- _Assigned task_
In the entries below, count each line holding the word "while". Answer with the total alone.
----------
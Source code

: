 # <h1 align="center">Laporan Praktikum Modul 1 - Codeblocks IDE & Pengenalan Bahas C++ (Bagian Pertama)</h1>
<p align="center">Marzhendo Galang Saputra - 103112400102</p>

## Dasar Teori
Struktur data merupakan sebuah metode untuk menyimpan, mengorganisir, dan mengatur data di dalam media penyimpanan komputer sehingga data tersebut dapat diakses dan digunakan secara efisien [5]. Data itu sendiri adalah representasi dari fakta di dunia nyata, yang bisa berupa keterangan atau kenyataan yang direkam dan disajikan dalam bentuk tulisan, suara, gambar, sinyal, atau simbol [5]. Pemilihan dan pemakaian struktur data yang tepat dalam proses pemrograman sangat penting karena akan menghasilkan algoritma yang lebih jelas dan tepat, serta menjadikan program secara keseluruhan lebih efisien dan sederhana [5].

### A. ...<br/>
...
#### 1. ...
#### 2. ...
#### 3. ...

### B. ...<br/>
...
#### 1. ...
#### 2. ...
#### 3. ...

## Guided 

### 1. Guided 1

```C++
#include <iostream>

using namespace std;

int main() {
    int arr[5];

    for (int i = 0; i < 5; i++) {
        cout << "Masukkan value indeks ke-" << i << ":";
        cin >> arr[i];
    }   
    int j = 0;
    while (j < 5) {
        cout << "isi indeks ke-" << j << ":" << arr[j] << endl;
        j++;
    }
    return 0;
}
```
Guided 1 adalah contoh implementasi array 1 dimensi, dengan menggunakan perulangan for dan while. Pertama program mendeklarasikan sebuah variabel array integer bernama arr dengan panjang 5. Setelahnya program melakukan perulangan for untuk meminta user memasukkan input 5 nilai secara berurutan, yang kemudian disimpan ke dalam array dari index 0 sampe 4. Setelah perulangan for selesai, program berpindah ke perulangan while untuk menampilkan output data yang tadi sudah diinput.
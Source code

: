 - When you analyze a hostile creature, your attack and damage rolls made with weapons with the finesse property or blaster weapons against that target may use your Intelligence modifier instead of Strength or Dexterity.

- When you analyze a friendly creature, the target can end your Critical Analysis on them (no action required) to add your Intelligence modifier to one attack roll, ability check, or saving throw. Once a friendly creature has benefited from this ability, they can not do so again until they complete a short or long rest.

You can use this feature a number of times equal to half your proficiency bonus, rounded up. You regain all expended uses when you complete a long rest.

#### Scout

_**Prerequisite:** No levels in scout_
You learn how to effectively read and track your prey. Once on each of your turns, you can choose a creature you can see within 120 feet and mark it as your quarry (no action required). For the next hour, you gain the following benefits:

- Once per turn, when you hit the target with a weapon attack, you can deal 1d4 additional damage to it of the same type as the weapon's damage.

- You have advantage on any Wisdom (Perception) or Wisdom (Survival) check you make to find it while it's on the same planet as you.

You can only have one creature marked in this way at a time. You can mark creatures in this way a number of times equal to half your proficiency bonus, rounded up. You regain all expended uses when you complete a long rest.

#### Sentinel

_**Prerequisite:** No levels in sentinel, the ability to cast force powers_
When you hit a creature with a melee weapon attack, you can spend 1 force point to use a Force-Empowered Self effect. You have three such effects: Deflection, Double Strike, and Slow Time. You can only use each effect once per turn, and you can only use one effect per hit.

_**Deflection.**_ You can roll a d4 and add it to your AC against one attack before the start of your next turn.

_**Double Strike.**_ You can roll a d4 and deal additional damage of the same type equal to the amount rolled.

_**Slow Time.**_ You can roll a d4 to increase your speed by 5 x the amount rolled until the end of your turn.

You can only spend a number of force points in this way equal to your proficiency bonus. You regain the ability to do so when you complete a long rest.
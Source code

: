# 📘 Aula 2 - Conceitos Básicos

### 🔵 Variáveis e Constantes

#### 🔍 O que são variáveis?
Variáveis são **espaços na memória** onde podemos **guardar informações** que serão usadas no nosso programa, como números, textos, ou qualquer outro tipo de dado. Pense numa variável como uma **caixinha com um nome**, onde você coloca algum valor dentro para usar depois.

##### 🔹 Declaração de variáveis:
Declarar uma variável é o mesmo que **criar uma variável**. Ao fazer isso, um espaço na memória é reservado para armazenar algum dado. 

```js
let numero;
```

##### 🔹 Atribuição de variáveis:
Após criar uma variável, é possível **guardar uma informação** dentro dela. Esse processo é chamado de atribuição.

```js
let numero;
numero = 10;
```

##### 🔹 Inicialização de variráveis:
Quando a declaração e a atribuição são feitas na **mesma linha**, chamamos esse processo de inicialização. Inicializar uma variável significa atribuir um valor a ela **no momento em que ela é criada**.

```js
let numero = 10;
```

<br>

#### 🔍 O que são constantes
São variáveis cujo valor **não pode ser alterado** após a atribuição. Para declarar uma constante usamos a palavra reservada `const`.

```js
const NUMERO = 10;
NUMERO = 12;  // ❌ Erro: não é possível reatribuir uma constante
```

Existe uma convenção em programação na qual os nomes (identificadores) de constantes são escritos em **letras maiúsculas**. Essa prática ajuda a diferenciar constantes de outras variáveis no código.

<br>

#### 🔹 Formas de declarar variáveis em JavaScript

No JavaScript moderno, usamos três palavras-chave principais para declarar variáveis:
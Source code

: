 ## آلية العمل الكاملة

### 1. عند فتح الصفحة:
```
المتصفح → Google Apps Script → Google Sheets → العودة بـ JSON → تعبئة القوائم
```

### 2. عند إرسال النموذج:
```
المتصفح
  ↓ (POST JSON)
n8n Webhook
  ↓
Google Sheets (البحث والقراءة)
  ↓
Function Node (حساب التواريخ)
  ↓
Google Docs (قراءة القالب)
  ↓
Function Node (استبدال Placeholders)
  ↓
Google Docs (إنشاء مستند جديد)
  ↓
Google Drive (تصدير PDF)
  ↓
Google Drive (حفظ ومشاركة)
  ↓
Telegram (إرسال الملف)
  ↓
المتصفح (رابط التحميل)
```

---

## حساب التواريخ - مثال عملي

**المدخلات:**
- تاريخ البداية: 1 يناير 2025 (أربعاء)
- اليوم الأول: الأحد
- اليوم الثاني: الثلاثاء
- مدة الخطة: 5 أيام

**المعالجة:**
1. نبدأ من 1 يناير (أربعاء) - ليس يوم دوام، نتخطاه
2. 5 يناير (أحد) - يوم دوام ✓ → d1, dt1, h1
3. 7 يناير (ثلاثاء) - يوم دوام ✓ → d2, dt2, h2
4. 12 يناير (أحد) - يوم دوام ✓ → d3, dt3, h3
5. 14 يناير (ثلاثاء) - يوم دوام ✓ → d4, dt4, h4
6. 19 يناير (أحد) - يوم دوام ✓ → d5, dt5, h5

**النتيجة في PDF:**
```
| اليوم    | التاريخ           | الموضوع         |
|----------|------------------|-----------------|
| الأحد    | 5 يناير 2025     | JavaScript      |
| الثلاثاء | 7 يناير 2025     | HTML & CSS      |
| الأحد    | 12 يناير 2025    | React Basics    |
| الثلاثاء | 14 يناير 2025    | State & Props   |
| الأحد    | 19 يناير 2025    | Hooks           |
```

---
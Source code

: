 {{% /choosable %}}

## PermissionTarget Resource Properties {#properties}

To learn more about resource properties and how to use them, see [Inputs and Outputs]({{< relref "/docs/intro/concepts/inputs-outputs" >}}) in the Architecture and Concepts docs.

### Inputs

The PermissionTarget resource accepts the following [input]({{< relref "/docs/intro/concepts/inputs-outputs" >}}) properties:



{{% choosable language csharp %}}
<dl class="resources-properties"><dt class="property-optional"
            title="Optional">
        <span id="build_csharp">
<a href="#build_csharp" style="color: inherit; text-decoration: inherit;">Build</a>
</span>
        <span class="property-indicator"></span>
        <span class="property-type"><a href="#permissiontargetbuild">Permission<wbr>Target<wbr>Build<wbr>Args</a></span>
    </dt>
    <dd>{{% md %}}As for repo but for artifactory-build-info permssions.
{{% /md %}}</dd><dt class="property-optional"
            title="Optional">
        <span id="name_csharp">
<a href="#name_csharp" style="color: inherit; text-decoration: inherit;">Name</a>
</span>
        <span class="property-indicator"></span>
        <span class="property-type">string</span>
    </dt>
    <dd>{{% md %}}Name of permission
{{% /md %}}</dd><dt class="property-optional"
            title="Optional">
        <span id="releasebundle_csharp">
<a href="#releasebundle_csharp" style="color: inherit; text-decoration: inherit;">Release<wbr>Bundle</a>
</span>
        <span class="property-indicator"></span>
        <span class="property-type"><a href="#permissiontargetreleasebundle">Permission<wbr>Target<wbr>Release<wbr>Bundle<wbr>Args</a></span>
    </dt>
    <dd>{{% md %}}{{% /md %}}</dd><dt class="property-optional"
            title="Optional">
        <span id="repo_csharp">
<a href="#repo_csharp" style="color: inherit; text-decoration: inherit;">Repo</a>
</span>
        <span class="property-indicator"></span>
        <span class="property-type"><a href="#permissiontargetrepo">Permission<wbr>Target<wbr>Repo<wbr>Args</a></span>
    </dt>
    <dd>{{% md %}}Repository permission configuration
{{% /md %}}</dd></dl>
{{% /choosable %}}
----------
- _Answer section_
3